(Stored data)
────────
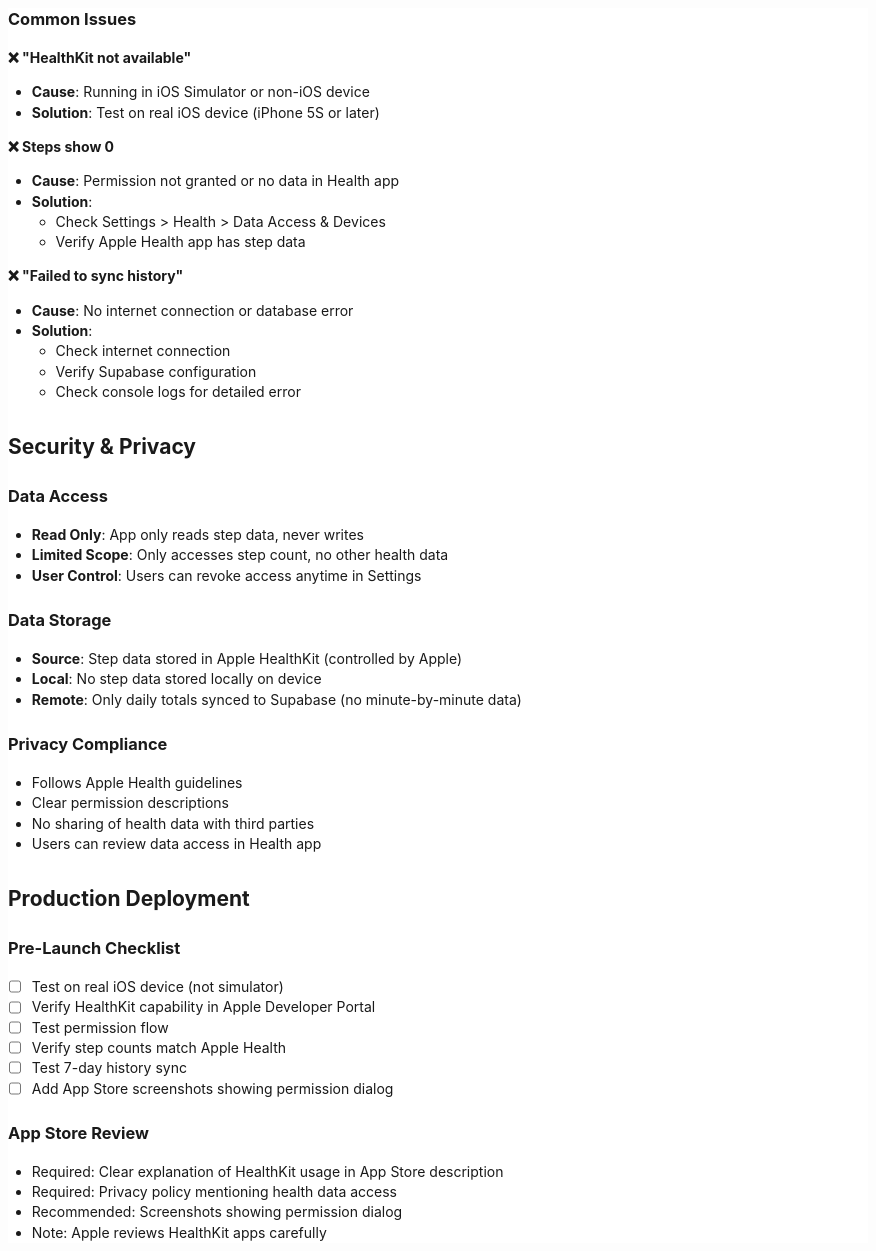 ### Common Issues

**❌ "HealthKit not available"**
- **Cause**: Running in iOS Simulator or non-iOS device
- **Solution**: Test on real iOS device (iPhone 5S or later)

**❌ Steps show 0**
- **Cause**: Permission not granted or no data in Health app
- **Solution**:
  - Check Settings > Health > Data Access & Devices
  - Verify Apple Health app has step data

**❌ "Failed to sync history"**
- **Cause**: No internet connection or database error
- **Solution**:
  - Check internet connection
  - Verify Supabase configuration
  - Check console logs for detailed error

## Security & Privacy

### Data Access
- **Read Only**: App only reads step data, never writes
- **Limited Scope**: Only accesses step count, no other health data
- **User Control**: Users can revoke access anytime in Settings

### Data Storage
- **Source**: Step data stored in Apple HealthKit (controlled by Apple)
- **Local**: No step data stored locally on device
- **Remote**: Only daily totals synced to Supabase (no minute-by-minute data)

### Privacy Compliance
- Follows Apple Health guidelines
- Clear permission descriptions
- No sharing of health data with third parties
- Users can review data access in Health app

## Production Deployment

### Pre-Launch Checklist
- [ ] Test on real iOS device (not simulator)
- [ ] Verify HealthKit capability in Apple Developer Portal
- [ ] Test permission flow
- [ ] Verify step counts match Apple Health
- [ ] Test 7-day history sync
- [ ] Add App Store screenshots showing permission dialog

### App Store Review
- Required: Clear explanation of HealthKit usage in App Store description
- Required: Privacy policy mentioning health data access
- Recommended: Screenshots showing permission dialog
- Note: Apple reviews HealthKit apps carefully

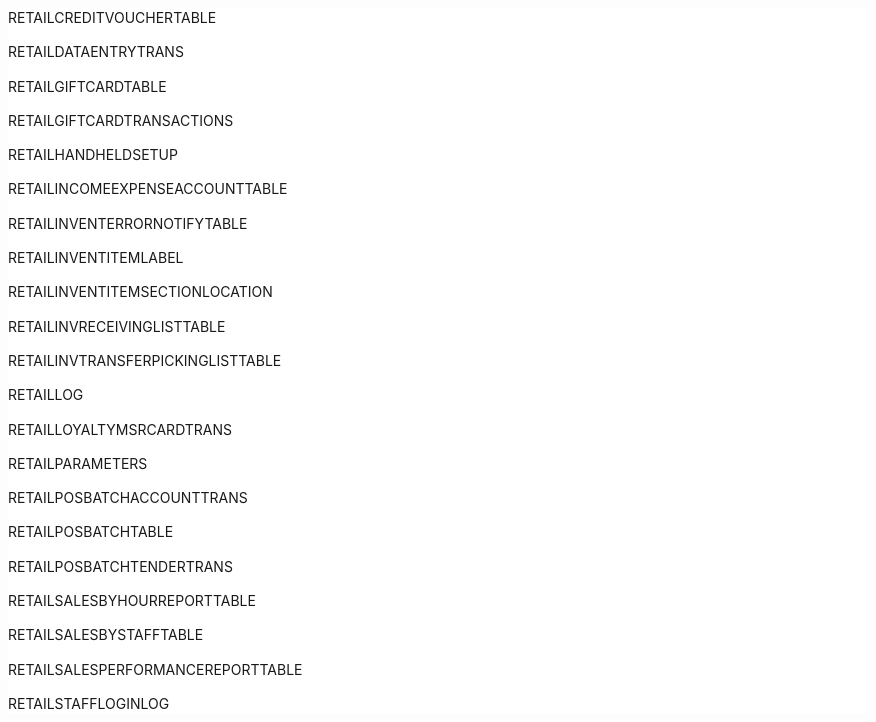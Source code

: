 </tr>
<tr class="odd">
<td><p>RETAILCREDITVOUCHERTABLE</p></td>
</tr>
<tr class="even">
<td><p>RETAILDATAENTRYTRANS</p></td>
</tr>
<tr class="odd">
<td><p>RETAILGIFTCARDTABLE</p></td>
</tr>
<tr class="even">
<td><p>RETAILGIFTCARDTRANSACTIONS</p></td>
</tr>
<tr class="odd">
<td><p>RETAILHANDHELDSETUP</p></td>
</tr>
<tr class="even">
<td><p>RETAILINCOMEEXPENSEACCOUNTTABLE</p></td>
</tr>
<tr class="odd">
<td><p>RETAILINVENTERRORNOTIFYTABLE</p></td>
</tr>
<tr class="even">
<td><p>RETAILINVENTITEMLABEL</p></td>
</tr>
<tr class="odd">
<td><p>RETAILINVENTITEMSECTIONLOCATION</p></td>
</tr>
<tr class="even">
<td><p>RETAILINVRECEIVINGLISTTABLE</p></td>
</tr>
<tr class="odd">
<td><p>RETAILINVTRANSFERPICKINGLISTTABLE</p></td>
</tr>
<tr class="even">
<td><p>RETAILLOG</p></td>
</tr>
<tr class="odd">
<td><p>RETAILLOYALTYMSRCARDTRANS</p></td>
</tr>
<tr class="even">
<td><p>RETAILPARAMETERS</p></td>
</tr>
<tr class="odd">
<td><p>RETAILPOSBATCHACCOUNTTRANS</p></td>
</tr>
<tr class="even">
<td><p>RETAILPOSBATCHTABLE</p></td>
</tr>
<tr class="odd">
<td><p>RETAILPOSBATCHTENDERTRANS</p></td>
</tr>
<tr class="even">
<td><p>RETAILSALESBYHOURREPORTTABLE</p></td>
</tr>
<tr class="odd">
<td><p>RETAILSALESBYSTAFFTABLE</p></td>
</tr>
<tr class="even">
<td><p>RETAILSALESPERFORMANCEREPORTTABLE</p></td>
</tr>
<tr class="odd">
<td><p>RETAILSTAFFLOGINLOG</p></td>
</tr>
────────
### [Task instructions]
Please copy every entry exactly, without the pictures.

### [Completed task]
 ### Common Issues

**❌ "HealthKit not available"**
- **Cause**: Running in iOS Simulator or non-iOS device
- **Solution**: Test on real iOS device (iPhone 5S or later)

**❌ Steps show 0**
- **Cause**: Permission not granted or no data in Health app
- **Solution**:
  - Check Settings > Health > Data Access & Devices
  - Verify Apple Health app has step data

**❌ "Failed to sync history"**
- **Cause**: No internet connection or database error
- **Solution**:
  - Check internet connection
  - Verify Supabase configuration
  - Check console logs for detailed error

## Security & Privacy

### Data Access
- **Read Only**: App only reads step data, never writes
- **Limited Scope**: Only accesses step count, no other health data
- **User Control**: Users can revoke access anytime in Settings

### Data Storage
- **Source**: Step data stored in Apple HealthKit (controlled by Apple)
- **Local**: No step data stored locally on device
- **Remote**: Only daily totals synced to Supabase (no minute-by-minute data)

### Privacy Compliance
- Follows Apple Health guidelines
- Clear permission descriptions
- No sharing of health data with third parties
- Users can review data access in Health app

## Production Deployment

### Pre-Launch Checklist
- [ ] Test on real iOS device (not simulator)
- [ ] Verify HealthKit capability in Apple Developer Portal
- [ ] Test permission flow
- [ ] Verify step counts match Apple Health
- [ ] Test 7-day history sync
- [ ] Add App Store screenshots showing permission dialog

### App Store Review
- Required: Clear explanation of HealthKit usage in App Store description
- Required: Privacy policy mentioning health data access
- Recommended: Screenshots showing permission dialog
- Note: Apple reviews HealthKit apps carefully

Source code

: </tr>
<tr class="odd">
<td><p>RETAILCREDITVOUCHERTABLE</p></td>
</tr>
<tr class="even">
<td><p>RETAILDATAENTRYTRANS</p></td>
</tr>
<tr class="odd">
<td><p>RETAILGIFTCARDTABLE</p></td>
</tr>
<tr class="even">
<td><p>RETAILGIFTCARDTRANSACTIONS</p></td>
</tr>
<tr class="odd">
<td><p>RETAILHANDHELDSETUP</p></td>
</tr>
<tr class="even">
<td><p>RETAILINCOMEEXPENSEACCOUNTTABLE</p></td>
</tr>
<tr class="odd">
<td><p>RETAILINVENTERRORNOTIFYTABLE</p></td>
</tr>
<tr class="even">
<td><p>RETAILINVENTITEMLABEL</p></td>
</tr>
<tr class="odd">
<td><p>RETAILINVENTITEMSECTIONLOCATION</p></td>
</tr>
<tr class="even">
<td><p>RETAILINVRECEIVINGLISTTABLE</p></td>
</tr>
<tr class="odd">
<td><p>RETAILINVTRANSFERPICKINGLISTTABLE</p></td>
</tr>
<tr class="even">
<td><p>RETAILLOG</p></td>
</tr>
<tr class="odd">
<td><p>RETAILLOYALTYMSRCARDTRANS</p></td>
</tr>
<tr class="even">
<td><p>RETAILPARAMETERS</p></td>
</tr>
<tr class="odd">
<td><p>RETAILPOSBATCHACCOUNTTRANS</p></td>
</tr>
<tr class="even">
<td><p>RETAILPOSBATCHTABLE</p></td>
</tr>
<tr class="odd">
<td><p>RETAILPOSBATCHTENDERTRANS</p></td>
</tr>
<tr class="even">
<td><p>RETAILSALESBYHOURREPORTTABLE</p></td>
</tr>
<tr class="odd">
<td><p>RETAILSALESBYSTAFFTABLE</p></td>
</tr>
<tr class="even">
<td><p>RETAILSALESPERFORMANCEREPORTTABLE</p></td>
</tr>
<tr class="odd">
<td><p>RETAILSTAFFLOGINLOG</p></td>
</tr>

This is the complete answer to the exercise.